Evolution of Photosynthetic Metabolism in Terrestrial Plants

Abstract

Two significant events in the evolution of terrestrial plants are associated with the oxygenation reaction of Rubisco. First, land plants are derived from the evolutionary line of green algae (the Charophytes) that first evolved leaf-type peroxisomes with a high-capacity photorespiratory C2 cycle. Most algae lack or have a limited capacity for photorespiration, and instead excrete excessive levels of photorespiratory metabolites into the external medium.

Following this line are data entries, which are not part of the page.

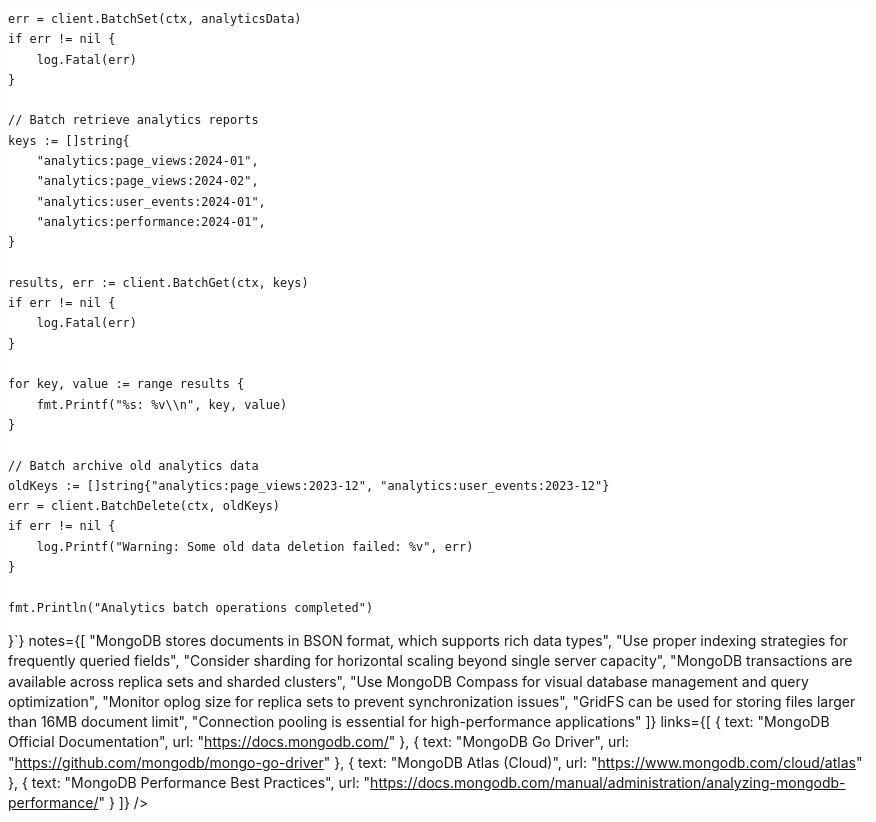     err = client.BatchSet(ctx, analyticsData)
    if err != nil {
        log.Fatal(err)
    }
    
    // Batch retrieve analytics reports
    keys := []string{
        "analytics:page_views:2024-01",
        "analytics:page_views:2024-02",
        "analytics:user_events:2024-01",
        "analytics:performance:2024-01",
    }
    
    results, err := client.BatchGet(ctx, keys)
    if err != nil {
        log.Fatal(err)
    }
    
    for key, value := range results {
        fmt.Printf("%s: %v\\n", key, value)
    }
    
    // Batch archive old analytics data
    oldKeys := []string{"analytics:page_views:2023-12", "analytics:user_events:2023-12"}
    err = client.BatchDelete(ctx, oldKeys)
    if err != nil {
        log.Printf("Warning: Some old data deletion failed: %v", err)
    }
    
    fmt.Println("Analytics batch operations completed")
}`}
  notes={[
    "MongoDB stores documents in BSON format, which supports rich data types",
    "Use proper indexing strategies for frequently queried fields",
    "Consider sharding for horizontal scaling beyond single server capacity",
    "MongoDB transactions are available across replica sets and sharded clusters",
    "Use MongoDB Compass for visual database management and query optimization",
    "Monitor oplog size for replica sets to prevent synchronization issues",
    "GridFS can be used for storing files larger than 16MB document limit",
    "Connection pooling is essential for high-performance applications"
  ]}
  links={[
    { text: "MongoDB Official Documentation", url: "https://docs.mongodb.com/" },
    { text: "MongoDB Go Driver", url: "https://github.com/mongodb/mongo-go-driver" },
    { text: "MongoDB Atlas (Cloud)", url: "https://www.mongodb.com/cloud/atlas" },
    { text: "MongoDB Performance Best Practices", url: "https://docs.mongodb.com/manual/administration/analyzing-mongodb-performance/" }
  ]}
/>
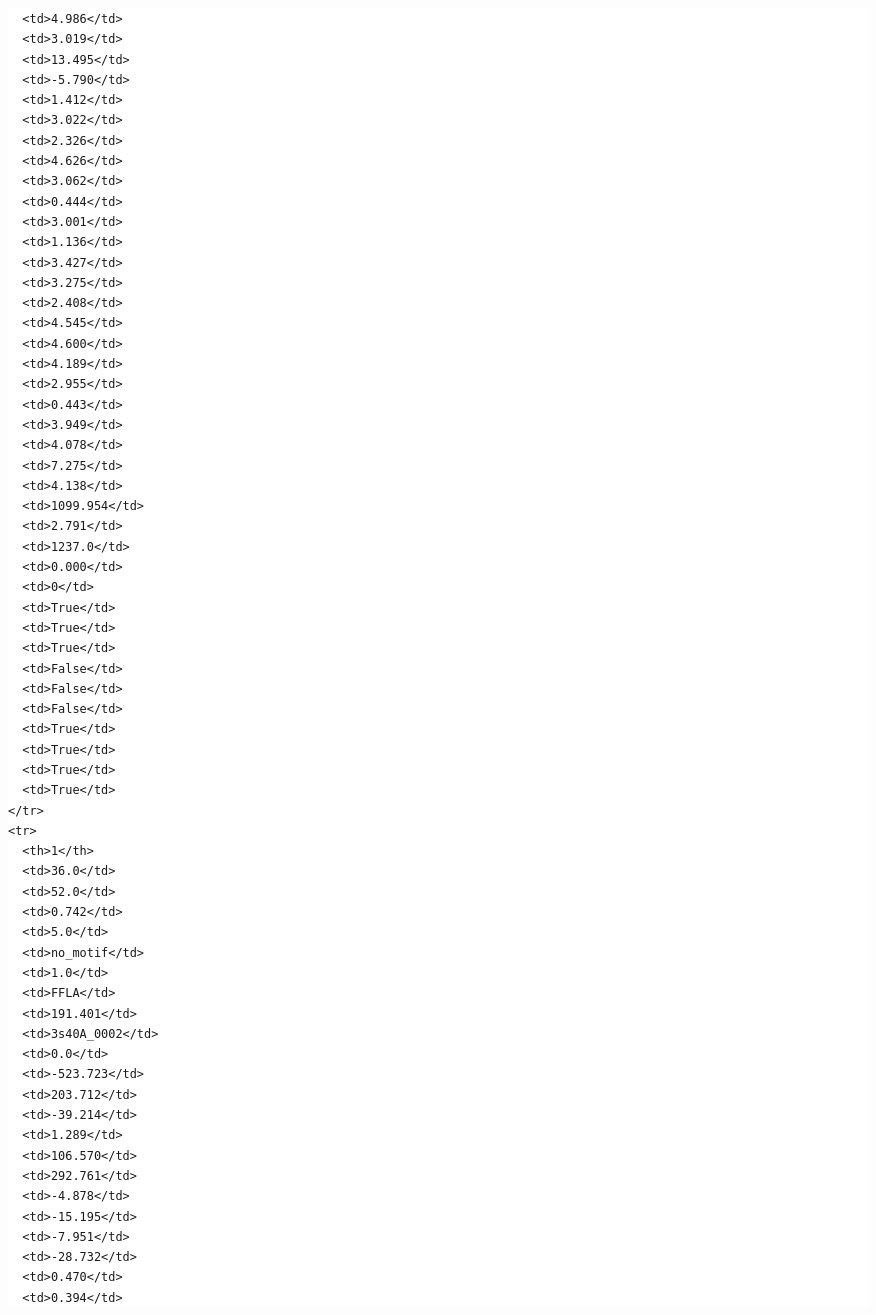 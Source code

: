       <td>4.986</td>
      <td>3.019</td>
      <td>13.495</td>
      <td>-5.790</td>
      <td>1.412</td>
      <td>3.022</td>
      <td>2.326</td>
      <td>4.626</td>
      <td>3.062</td>
      <td>0.444</td>
      <td>3.001</td>
      <td>1.136</td>
      <td>3.427</td>
      <td>3.275</td>
      <td>2.408</td>
      <td>4.545</td>
      <td>4.600</td>
      <td>4.189</td>
      <td>2.955</td>
      <td>0.443</td>
      <td>3.949</td>
      <td>4.078</td>
      <td>7.275</td>
      <td>4.138</td>
      <td>1099.954</td>
      <td>2.791</td>
      <td>1237.0</td>
      <td>0.000</td>
      <td>0</td>
      <td>True</td>
      <td>True</td>
      <td>True</td>
      <td>False</td>
      <td>False</td>
      <td>False</td>
      <td>True</td>
      <td>True</td>
      <td>True</td>
      <td>True</td>
    </tr>
    <tr>
      <th>1</th>
      <td>36.0</td>
      <td>52.0</td>
      <td>0.742</td>
      <td>5.0</td>
      <td>no_motif</td>
      <td>1.0</td>
      <td>FFLA</td>
      <td>191.401</td>
      <td>3s40A_0002</td>
      <td>0.0</td>
      <td>-523.723</td>
      <td>203.712</td>
      <td>-39.214</td>
      <td>1.289</td>
      <td>106.570</td>
      <td>292.761</td>
      <td>-4.878</td>
      <td>-15.195</td>
      <td>-7.951</td>
      <td>-28.732</td>
      <td>0.470</td>
      <td>0.394</td>
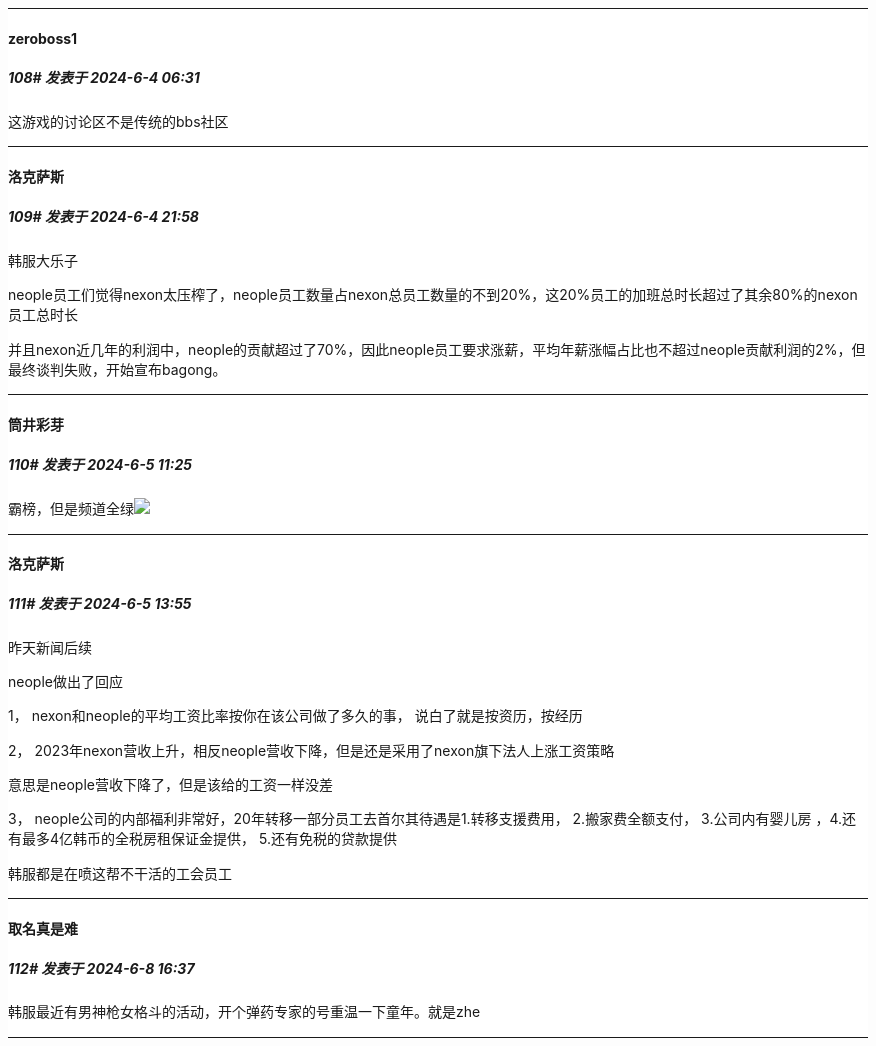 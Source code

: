 
*****

####  zeroboss1  
##### 108#       发表于 2024-6-4 06:31

这游戏的讨论区不是传统的bbs社区


*****

####  洛克萨斯  
##### 109#       发表于 2024-6-4 21:58

韩服大乐子

neople员工们觉得nexon太压榨了，neople员工数量占nexon总员工数量的不到20%，这20%员工的加班总时长超过了其余80%的nexon员工总时长

并且nexon近几年的利润中，neople的贡献超过了70%，因此neople员工要求涨薪，平均年薪涨幅占比也不超过neople贡献利润的2%，但最终谈判失败，开始宣布bagong。


*****

####  筒井彩芽  
##### 110#       发表于 2024-6-5 11:25

霸榜，但是频道全绿<img src="https://static.saraba1st.com/image/smiley/face2017/068.png" referrerpolicy="no-referrer">


*****

####  洛克萨斯  
##### 111#       发表于 2024-6-5 13:55

昨天新闻后续

neople做出了回应

1， nexon和neople的平均工资比率按你在该公司做了多久的事， 说白了就是按资历，按经历

2， 2023年nexon营收上升，相反neople营收下降，但是还是采用了nexon旗下法人上涨工资策略

意思是neople营收下降了，但是该给的工资一样没差

3， neople公司的内部福利非常好，20年转移一部分员工去首尔其待遇是1.转移支援费用， 2.搬家费全额支付， 3.公司内有婴儿房 ，4.还有最多4亿韩币的全税房租保证金提供， 5.还有免税的贷款提供

韩服都是在喷这帮不干活的工会员工

*****

####  取名真是难  
##### 112#       发表于 2024-6-8 16:37

韩服最近有男神枪女格斗的活动，开个弹药专家的号重温一下童年。就是zhe


*****
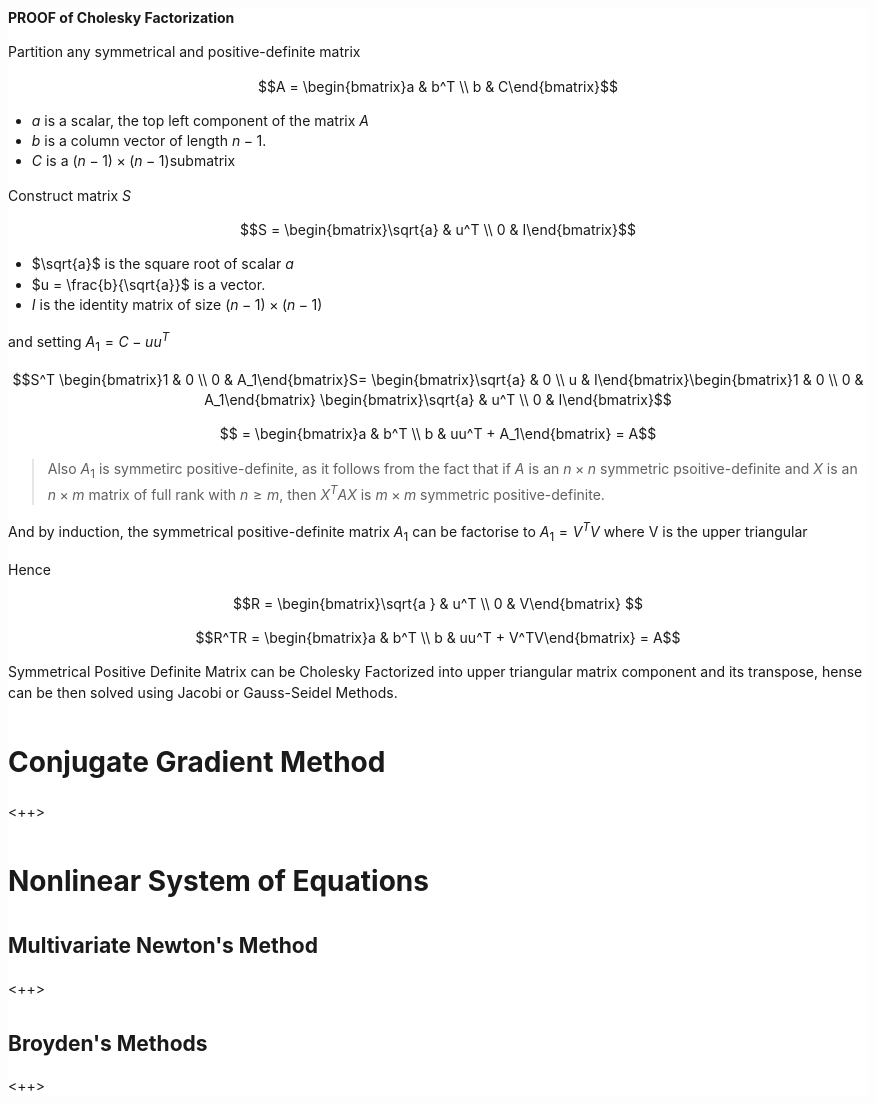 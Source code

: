 **PROOF of Cholesky Factorization** 

Partition any symmetrical and positive-definite matrix

$$A = \begin{bmatrix}a & b^T \\ b & C\end{bmatrix}$$

- $a$ is a scalar, the top left component of the matrix $A$
- $b$ is a column vector of length $n-1$.
- $C$ is a $(n-1) \times (n-1)$submatrix

Construct matrix $S$

$$S = \begin{bmatrix}\sqrt{a} & u^T \\ 0 & I\end{bmatrix}$$

- $\sqrt{a}$ is the square root of scalar $a$
- $u = \frac{b}{\sqrt{a}}$ is a vector.
- $I$ is the identity matrix of size $(n-1) \times (n-1)$

and setting $A_1 = C - uu^T$

$$S^T \begin{bmatrix}1 & 0 \\ 0 & A_1\end{bmatrix}S= \begin{bmatrix}\sqrt{a} & 0 \\ u & I\end{bmatrix}\begin{bmatrix}1 & 0 \\ 0 & A_1\end{bmatrix} \begin{bmatrix}\sqrt{a} & u^T \\ 0 & I\end{bmatrix}$$

$$ = \begin{bmatrix}a  & b^T \\ b & uu^T + A_1\end{bmatrix} = A$$

> Also $A_1$ is symmetirc positive-definite, as it follows from the fact that if $A$ is an $n \times n$ symmetric psoitive-definite and $X$ is an $n \times m$ matrix of full rank with $n \geq m$, then $X^T A X$ is $m \times m$ symmetric positive-definite.

And by induction, the symmetrical positive-definite matrix $A_1$ can be factorise to $A_1=  V^T V$ where V is the upper triangular

Hence

$$R = \begin{bmatrix}\sqrt{a } & u^T \\ 0 & V\end{bmatrix} $$

$$R^TR = \begin{bmatrix}a & b^T \\ b & uu^T + V^TV\end{bmatrix} = A$$

Symmetrical Positive Definite Matrix can be Cholesky Factorized into upper triangular matrix component and its transpose, hense can be then solved using Jacobi or Gauss-Seidel Methods.

# Conjugate Gradient Method
<++>

# Nonlinear System of Equations
## Multivariate Newton's Method
<++>
## Broyden's Methods
<++>

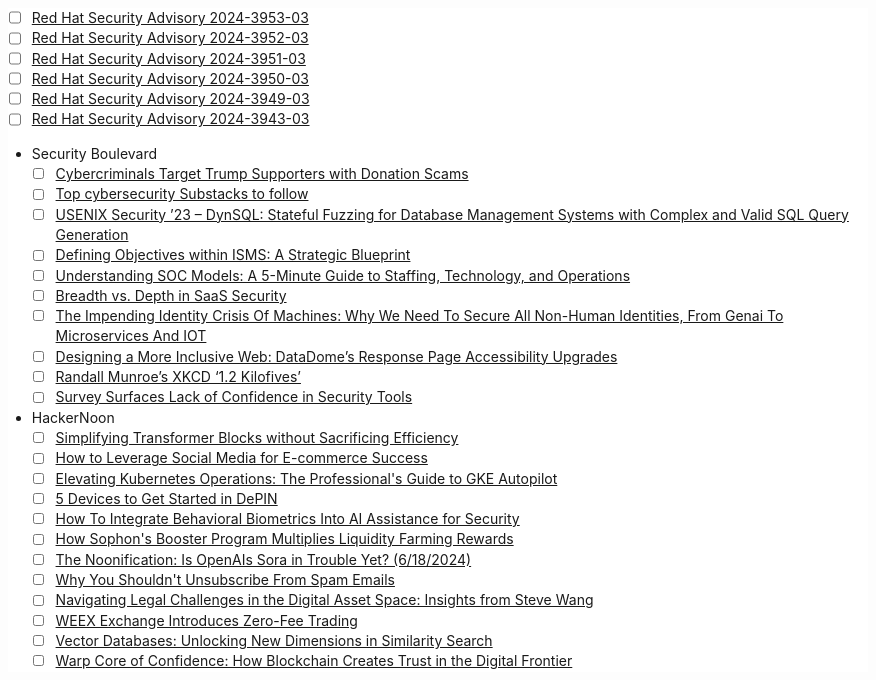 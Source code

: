   - [ ] [Red Hat Security Advisory 2024-3953-03](https://packetstormsecurity.com/files/179121/RHSA-2024-3953-03.txt)
  - [ ] [Red Hat Security Advisory 2024-3952-03](https://packetstormsecurity.com/files/179120/RHSA-2024-3952-03.txt)
  - [ ] [Red Hat Security Advisory 2024-3951-03](https://packetstormsecurity.com/files/179119/RHSA-2024-3951-03.txt)
  - [ ] [Red Hat Security Advisory 2024-3950-03](https://packetstormsecurity.com/files/179118/RHSA-2024-3950-03.txt)
  - [ ] [Red Hat Security Advisory 2024-3949-03](https://packetstormsecurity.com/files/179117/RHSA-2024-3949-03.txt)
  - [ ] [Red Hat Security Advisory 2024-3943-03](https://packetstormsecurity.com/files/179116/RHSA-2024-3943-03.txt)
- Security Boulevard
  - [ ] [Cybercriminals Target Trump Supporters with Donation Scams](https://securityboulevard.com/2024/06/cybercriminals-target-trump-supporters-with-donation-scams/)
  - [ ] [Top cybersecurity Substacks to follow](https://securityboulevard.com/2024/06/top-cybersecurity-substacks-to-follow/)
  - [ ] [USENIX Security ’23 – DynSQL: Stateful Fuzzing for Database Management Systems with Complex and Valid SQL Query Generation](https://securityboulevard.com/2024/06/usenix-security-23-dynsql-stateful-fuzzing-for-database-management-systems-with-complex-and-valid-sql-query-generation/)
  - [ ] [Defining Objectives within ISMS: A Strategic Blueprint](https://securityboulevard.com/2024/06/defining-objectives-within-isms-a-strategic-blueprint/)
  - [ ] [Understanding SOC Models: A 5-Minute Guide to Staffing, Technology, and Operations](https://securityboulevard.com/2024/06/understanding-soc-models-a-5-minute-guide-to-staffing-technology-and-operations/)
  - [ ] [Breadth vs. Depth in SaaS Security](https://securityboulevard.com/2024/06/breadth-vs-depth-in-saas-security/)
  - [ ] [The Impending Identity Crisis Of Machines: Why We Need To Secure All Non-Human Identities, From Genai To Microservices And IOT](https://securityboulevard.com/2024/06/the-impending-identity-crisis-of-machines-why-we-need-to-secure-all-non-human-identities-from-genai-to-microservices-and-iot/)
  - [ ] [Designing a More Inclusive Web: DataDome’s Response Page Accessibility Upgrades](https://securityboulevard.com/2024/06/designing-a-more-inclusive-web-datadomes-response-page-accessibility-upgrades/)
  - [ ] [Randall Munroe’s XKCD ‘1.2 Kilofives’](https://securityboulevard.com/2024/06/randall-munroes-xkcd-1-2-kilofives/)
  - [ ] [Survey Surfaces Lack of Confidence in Security Tools](https://securityboulevard.com/2024/06/survey-surfaces-lack-of-confidence-in-security-tools/)
- HackerNoon
  - [ ] [Simplifying Transformer Blocks without Sacrificing Efficiency](https://hackernoon.com/simplifying-transformer-blocks-without-sacrificing-efficiency?source=rss)
  - [ ] [How to Leverage Social Media for E-commerce Success](https://hackernoon.com/how-to-leverage-social-media-for-e-commerce-success?source=rss)
  - [ ] [Elevating Kubernetes Operations: The Professional's Guide to GKE Autopilot](https://hackernoon.com/elevating-kubernetes-operations-the-professionals-guide-to-gke-autopilot?source=rss)
  - [ ] [5 Devices to Get Started in DePIN](https://hackernoon.com/5-devices-to-get-started-in-depin?source=rss)
  - [ ] [How To Integrate Behavioral Biometrics Into AI Assistance for Security](https://hackernoon.com/how-to-integrate-behavioral-biometrics-into-ai-assistance-for-security?source=rss)
  - [ ] [How Sophon's Booster Program Multiplies Liquidity Farming Rewards](https://hackernoon.com/how-sophons-booster-program-multiplies-liquidity-farming-rewards?source=rss)
  - [ ] [The Noonification: Is OpenAIs Sora in Trouble Yet? (6/18/2024)](https://hackernoon.com/6-18-2024-noonification?source=rss)
  - [ ] [Why You Shouldn't Unsubscribe From Spam Emails](https://hackernoon.com/why-you-shouldnt-unsubscribe-from-spam-emails?source=rss)
  - [ ] [Navigating Legal Challenges in the Digital Asset Space: Insights from Steve Wang](https://hackernoon.com/navigating-legal-challenges-in-the-digital-asset-space-insights-from-steve-wang?source=rss)
  - [ ] [WEEX Exchange Introduces  Zero-Fee Trading](https://hackernoon.com/weex-exchange-introduces-zero-fee-trading?source=rss)
  - [ ] [Vector Databases: Unlocking New Dimensions in Similarity Search](https://hackernoon.com/vector-databases-unlocking-new-dimensions-in-similarity-search?source=rss)
  - [ ] [Warp Core of Confidence: How Blockchain Creates Trust in the Digital Frontier](https://hackernoon.com/warp-core-of-confidence-how-blockchain-creates-trust-in-the-digital-frontier?source=rss)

Excretion of photorespiratory intermediates is not an option for terrestrial plants, and an efficient C2 cycle is required to prevent oxygenation products from accumulating to toxic levels. The colonization of land by just the Charophycean line, and its timing, may result from the evolution of novel photorespiratory metabolism to minimize the consequences of RuBP oxygenation. Second, C4 plant evolution likely required atmospheric conditions favoring high rates of photorespiration in C3 plants. During most of the history of land plants, atmospheric CO2 levels were too high to allow for elevated rates of photorespiration. In the past 40 million years, CO2 levels fell low enough such that photorespiration became an important limitation for C3 photosynthesis. Little evidence exists for C4 plants prior to the CO2 decline, but there is sound evidence for C4 photosynthesis beginning 20-30 million years ago. Aridity likely influenced C4 plant evolution by promoting the origin of drought-adapted features in C3 plants such as enlarged bundle sheath cells. These features in turn may have facilitated the development of a photorespiratory CO2 concentrating system, which is considered the first step in the evolution of C4 photosynthesis.